(Stored data entries)
========================================================================
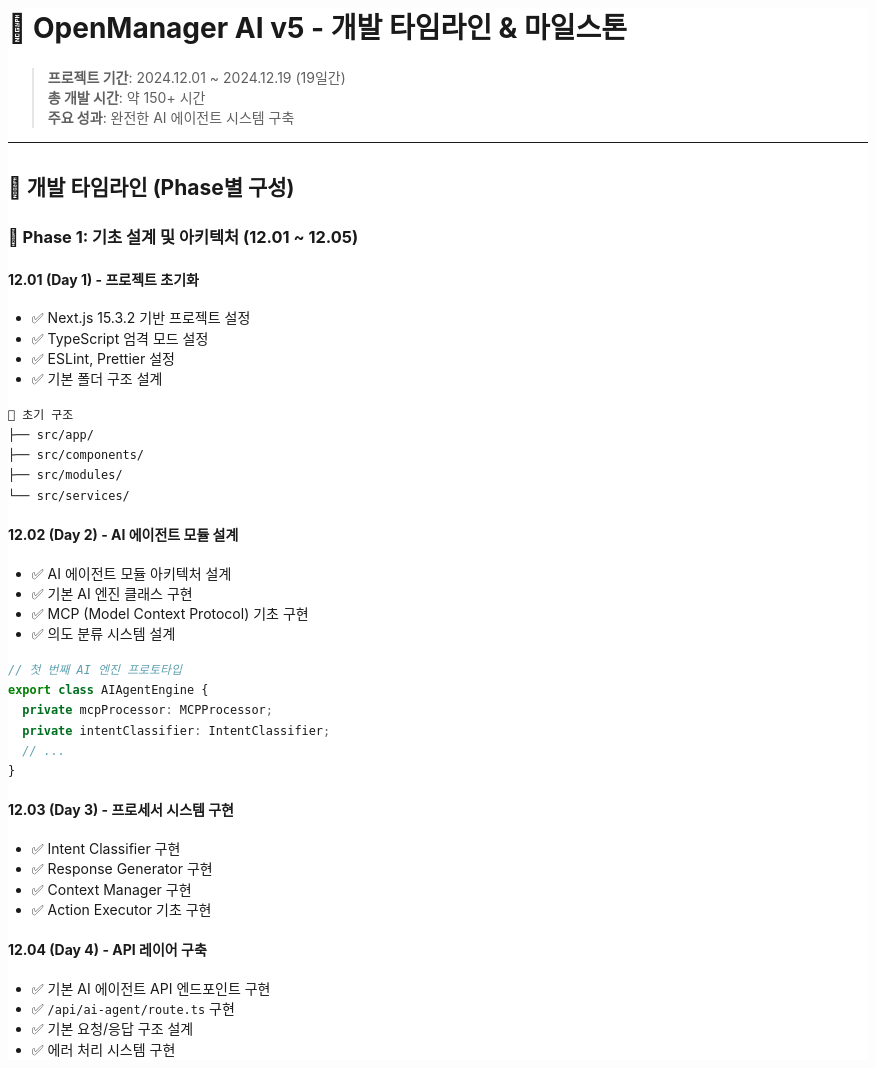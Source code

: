 # 🚀 OpenManager AI v5 - 개발 타임라인 & 마일스톤

> **프로젝트 기간**: 2024.12.01 ~ 2024.12.19 (19일간)  
> **총 개발 시간**: 약 150+ 시간  
> **주요 성과**: 완전한 AI 에이전트 시스템 구축  

---

## 📅 **개발 타임라인 (Phase별 구성)**

### **🌱 Phase 1: 기초 설계 및 아키텍처 (12.01 ~ 12.05)**

#### **12.01 (Day 1) - 프로젝트 초기화**
- ✅ Next.js 15.3.2 기반 프로젝트 설정
- ✅ TypeScript 엄격 모드 설정
- ✅ ESLint, Prettier 설정
- ✅ 기본 폴더 구조 설계

```
📁 초기 구조
├── src/app/
├── src/components/
├── src/modules/
└── src/services/
```

#### **12.02 (Day 2) - AI 에이전트 모듈 설계**
- ✅ AI 에이전트 모듈 아키텍처 설계
- ✅ 기본 AI 엔진 클래스 구현
- ✅ MCP (Model Context Protocol) 기초 구현
- ✅ 의도 분류 시스템 설계

```typescript
// 첫 번째 AI 엔진 프로토타입
export class AIAgentEngine {
  private mcpProcessor: MCPProcessor;
  private intentClassifier: IntentClassifier;
  // ...
}
```

#### **12.03 (Day 3) - 프로세서 시스템 구현**
- ✅ Intent Classifier 구현
- ✅ Response Generator 구현
- ✅ Context Manager 구현
- ✅ Action Executor 기초 구현

#### **12.04 (Day 4) - API 레이어 구축**
- ✅ 기본 AI 에이전트 API 엔드포인트 구현
- ✅ `/api/ai-agent/route.ts` 구현
- ✅ 기본 요청/응답 구조 설계
- ✅ 에러 처리 시스템 구현
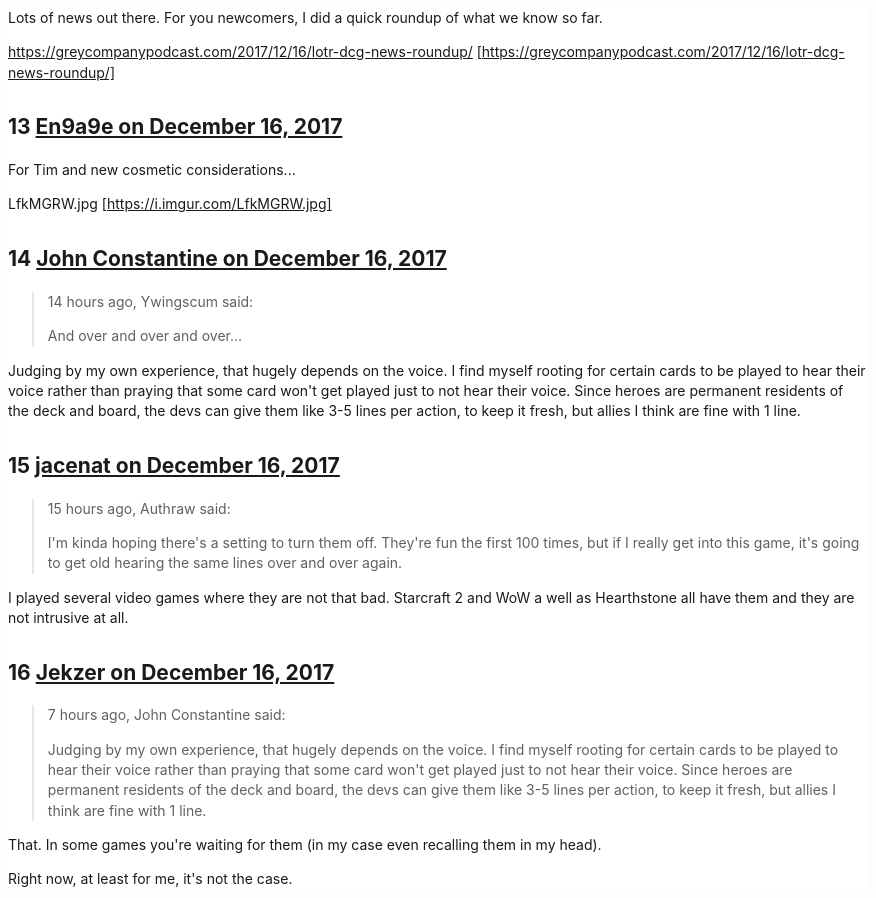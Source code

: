 Lots of news out there. For you newcomers, I did a quick roundup of what we know so far.

https://greycompanypodcast.com/2017/12/16/lotr-dcg-news-roundup/ [https://greycompanypodcast.com/2017/12/16/lotr-dcg-news-roundup/]

## 13 [En9a9e on December 16, 2017](https://community.fantasyflightgames.com/topic/265454-lotr-digital-streams-discussions/?do=findComment&comment=3128466)

For Tim and new cosmetic considerations...

LfkMGRW.jpg [https://i.imgur.com/LfkMGRW.jpg]

## 14 [John Constantine on December 16, 2017](https://community.fantasyflightgames.com/topic/265454-lotr-digital-streams-discussions/?do=findComment&comment=3128783)

> 14 hours ago, Ywingscum said:
> 
> And over and over and over...

Judging by my own experience, that hugely depends on the voice. I find myself rooting for certain cards to be played to hear their voice rather than praying that some card won't get played just to not hear their voice. Since heroes are permanent residents of the deck and board, the devs can give them like 3-5 lines per action, to keep it fresh, but allies I think are fine with 1 line.

## 15 [jacenat on December 16, 2017](https://community.fantasyflightgames.com/topic/265454-lotr-digital-streams-discussions/?do=findComment&comment=3128806)

> 15 hours ago, Authraw said:
> 
> I'm kinda hoping there's a setting to turn them off. They're fun the first 100 times, but if I really get into this game, it's going to get old hearing the same lines over and over again.

I played several video games where they are not that bad. Starcraft 2 and WoW a well as Hearthstone all have them and they are not intrusive at all.

## 16 [Jekzer on December 16, 2017](https://community.fantasyflightgames.com/topic/265454-lotr-digital-streams-discussions/?do=findComment&comment=3129197)

> 7 hours ago, John Constantine said:
> 
> Judging by my own experience, that hugely depends on the voice. I find myself rooting for certain cards to be played to hear their voice rather than praying that some card won't get played just to not hear their voice. Since heroes are permanent residents of the deck and board, the devs can give them like 3-5 lines per action, to keep it fresh, but allies I think are fine with 1 line.

That. In some games you're waiting for them (in my case even recalling them in my head). 

Right now, at least for me, it's not the case.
========================================================================
What you will do:
Each line in the data that has the word "Context" counts once; state how many such lines there are, without comment.

Written response:
2